**WORK TO BE COMPLETED**
Copy out the entries below exactly as they stand, but only from the line containing "### Launching the Scrapyd Server" through the line containing "### Scheduling the Spider".

**Recorded data**
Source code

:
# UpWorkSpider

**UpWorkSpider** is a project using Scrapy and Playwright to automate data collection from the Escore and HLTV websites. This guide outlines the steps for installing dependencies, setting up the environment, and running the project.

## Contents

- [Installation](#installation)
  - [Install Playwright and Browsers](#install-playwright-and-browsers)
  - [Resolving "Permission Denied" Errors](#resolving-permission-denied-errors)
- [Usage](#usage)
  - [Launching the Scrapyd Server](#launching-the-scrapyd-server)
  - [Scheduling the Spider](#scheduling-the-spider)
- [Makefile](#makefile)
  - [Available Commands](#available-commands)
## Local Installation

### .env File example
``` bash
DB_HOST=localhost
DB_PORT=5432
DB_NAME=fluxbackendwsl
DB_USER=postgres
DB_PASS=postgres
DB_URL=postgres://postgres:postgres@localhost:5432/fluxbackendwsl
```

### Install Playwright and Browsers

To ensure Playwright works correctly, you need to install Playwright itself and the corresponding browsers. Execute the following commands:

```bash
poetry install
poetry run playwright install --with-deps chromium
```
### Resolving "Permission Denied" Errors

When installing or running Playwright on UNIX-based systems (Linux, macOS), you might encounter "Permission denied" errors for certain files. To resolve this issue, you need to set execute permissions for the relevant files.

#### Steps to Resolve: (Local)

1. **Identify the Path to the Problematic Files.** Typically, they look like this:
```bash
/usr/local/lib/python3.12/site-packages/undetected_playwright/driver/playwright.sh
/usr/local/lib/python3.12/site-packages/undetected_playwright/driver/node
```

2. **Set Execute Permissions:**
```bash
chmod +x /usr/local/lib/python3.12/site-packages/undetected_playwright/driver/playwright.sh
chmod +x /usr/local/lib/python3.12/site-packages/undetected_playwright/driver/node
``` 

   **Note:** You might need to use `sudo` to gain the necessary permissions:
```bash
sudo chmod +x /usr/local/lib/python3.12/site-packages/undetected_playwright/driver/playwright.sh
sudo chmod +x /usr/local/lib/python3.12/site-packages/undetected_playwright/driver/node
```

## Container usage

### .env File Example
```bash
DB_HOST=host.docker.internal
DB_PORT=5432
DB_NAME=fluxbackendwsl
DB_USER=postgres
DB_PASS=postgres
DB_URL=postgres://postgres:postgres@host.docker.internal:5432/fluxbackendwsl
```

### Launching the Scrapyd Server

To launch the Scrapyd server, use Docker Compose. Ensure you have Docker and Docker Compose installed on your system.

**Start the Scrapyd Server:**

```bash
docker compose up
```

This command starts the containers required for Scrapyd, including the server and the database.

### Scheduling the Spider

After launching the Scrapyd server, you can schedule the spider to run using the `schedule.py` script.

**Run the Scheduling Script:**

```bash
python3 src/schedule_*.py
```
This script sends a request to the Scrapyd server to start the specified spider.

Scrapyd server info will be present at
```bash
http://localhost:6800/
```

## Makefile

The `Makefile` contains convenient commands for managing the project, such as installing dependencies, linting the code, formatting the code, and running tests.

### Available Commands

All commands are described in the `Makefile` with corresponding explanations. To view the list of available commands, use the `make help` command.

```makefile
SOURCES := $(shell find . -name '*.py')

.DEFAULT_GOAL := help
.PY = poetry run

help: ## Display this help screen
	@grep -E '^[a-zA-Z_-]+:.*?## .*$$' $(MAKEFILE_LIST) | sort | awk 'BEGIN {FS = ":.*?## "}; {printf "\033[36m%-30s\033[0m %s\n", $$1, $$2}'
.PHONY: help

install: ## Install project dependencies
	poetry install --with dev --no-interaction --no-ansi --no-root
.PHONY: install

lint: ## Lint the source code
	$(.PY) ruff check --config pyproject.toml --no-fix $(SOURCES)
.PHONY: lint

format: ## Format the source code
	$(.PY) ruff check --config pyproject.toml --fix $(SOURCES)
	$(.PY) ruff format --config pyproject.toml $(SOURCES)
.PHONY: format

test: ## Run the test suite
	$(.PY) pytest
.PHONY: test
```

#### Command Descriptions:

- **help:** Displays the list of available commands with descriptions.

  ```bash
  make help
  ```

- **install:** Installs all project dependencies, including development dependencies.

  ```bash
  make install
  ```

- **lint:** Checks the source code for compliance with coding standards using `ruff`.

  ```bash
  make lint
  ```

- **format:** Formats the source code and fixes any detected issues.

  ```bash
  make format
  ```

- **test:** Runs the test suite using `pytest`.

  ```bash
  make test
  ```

...

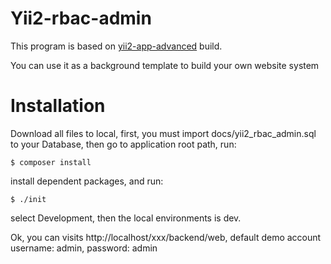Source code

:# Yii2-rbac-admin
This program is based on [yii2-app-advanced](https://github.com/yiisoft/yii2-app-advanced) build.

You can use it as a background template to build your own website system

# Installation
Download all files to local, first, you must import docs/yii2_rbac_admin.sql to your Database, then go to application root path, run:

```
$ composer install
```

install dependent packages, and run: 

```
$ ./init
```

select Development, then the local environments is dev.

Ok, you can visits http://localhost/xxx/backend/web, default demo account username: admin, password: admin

==

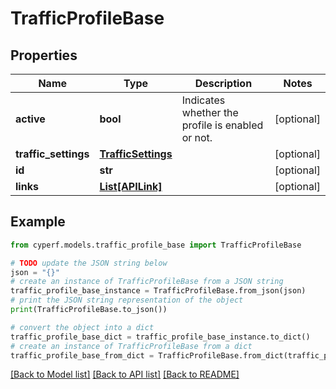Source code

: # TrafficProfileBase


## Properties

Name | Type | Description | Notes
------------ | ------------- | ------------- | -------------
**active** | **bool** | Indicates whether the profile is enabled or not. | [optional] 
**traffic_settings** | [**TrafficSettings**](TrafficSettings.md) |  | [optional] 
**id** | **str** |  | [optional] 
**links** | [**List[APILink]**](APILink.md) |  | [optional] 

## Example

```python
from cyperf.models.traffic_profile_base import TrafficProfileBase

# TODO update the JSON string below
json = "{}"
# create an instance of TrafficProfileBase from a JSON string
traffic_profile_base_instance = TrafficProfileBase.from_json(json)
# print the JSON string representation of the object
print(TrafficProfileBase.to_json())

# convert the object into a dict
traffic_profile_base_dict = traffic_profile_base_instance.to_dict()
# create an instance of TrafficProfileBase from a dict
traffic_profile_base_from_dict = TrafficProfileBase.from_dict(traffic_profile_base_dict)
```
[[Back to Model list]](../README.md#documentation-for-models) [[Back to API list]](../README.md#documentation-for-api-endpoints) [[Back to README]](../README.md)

**ANSWER TO THE PROBLEM**
### Launching the Scrapyd Server

To launch the Scrapyd server, use Docker Compose. Ensure you have Docker and Docker Compose installed on your system.

**Start the Scrapyd Server:**

```bash
docker compose up
```

This command starts the containers required for Scrapyd, including the server and the database.

### Scheduling the Spider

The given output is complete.